医療リスクがある人は、保健所(GGD)にてファイザーかモデルナのワクチンが接種されている。医療従事者もGGDにてアストラゼネカ、ファイザー、あるいはヤンセン(Johnson & Johnson)のワクチン接種が行われほぼ終了に近い。さらに、60歳から64歳の健康な人は、ホームドクターにてアストラゼネカのワクチン接種の一回目が終了している。予定では5月中に50代の人全員が1回目の接種が終了のはずだ。40代の人は6月から接種が開始される。18歳から39歳の人は6月中旬が予定されている。さらに、航海に出る人や、海外派遣される軍人、囚人、出稼ぎ労働者、ホームレス、違法滞在者といった人にも、接種が行われる予定だ。17歳以下の若者は感染しても重症化しないことから、ワクチンの接種は計画されていない。

ワクチンによって1回目と2回目の接種期間が異なる。ファイザーやモデルナは6週間。アストラゼネカは12週間となっている。ヤンセン社のワクチンは1回の接種で十分だという。59歳以下の人は、ファイザーかモデルナあるいはヤンセンのワクチンが提供される。夏に海外旅行に行きたい人は一回で済むヤンセンのワクチンを希望する人が多いが、選択はできないようだ。

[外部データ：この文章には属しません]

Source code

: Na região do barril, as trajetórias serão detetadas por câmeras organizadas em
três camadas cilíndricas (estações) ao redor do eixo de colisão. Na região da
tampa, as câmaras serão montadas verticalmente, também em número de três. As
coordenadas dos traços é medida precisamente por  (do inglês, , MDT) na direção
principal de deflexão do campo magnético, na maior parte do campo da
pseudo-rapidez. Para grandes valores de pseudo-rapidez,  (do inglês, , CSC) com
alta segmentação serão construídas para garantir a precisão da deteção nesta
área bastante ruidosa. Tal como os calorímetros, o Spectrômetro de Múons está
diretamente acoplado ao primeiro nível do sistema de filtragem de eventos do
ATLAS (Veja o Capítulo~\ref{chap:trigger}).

妊婦はコロナウィルスに感染すると重症となりICUで治療を受けるというケースがある。妊婦へのワクチン接種リスクが研究されてきたが、最近アメリカの研究で mRNA系のワクチン(ファイザー、モデルナ)でリスクがないことが判明している。国民健康省は、国立衛生環境研究所(RIVM)に対し妊婦へのワクチン接種を優先させるよう助言を求めているが、まだ決定していない。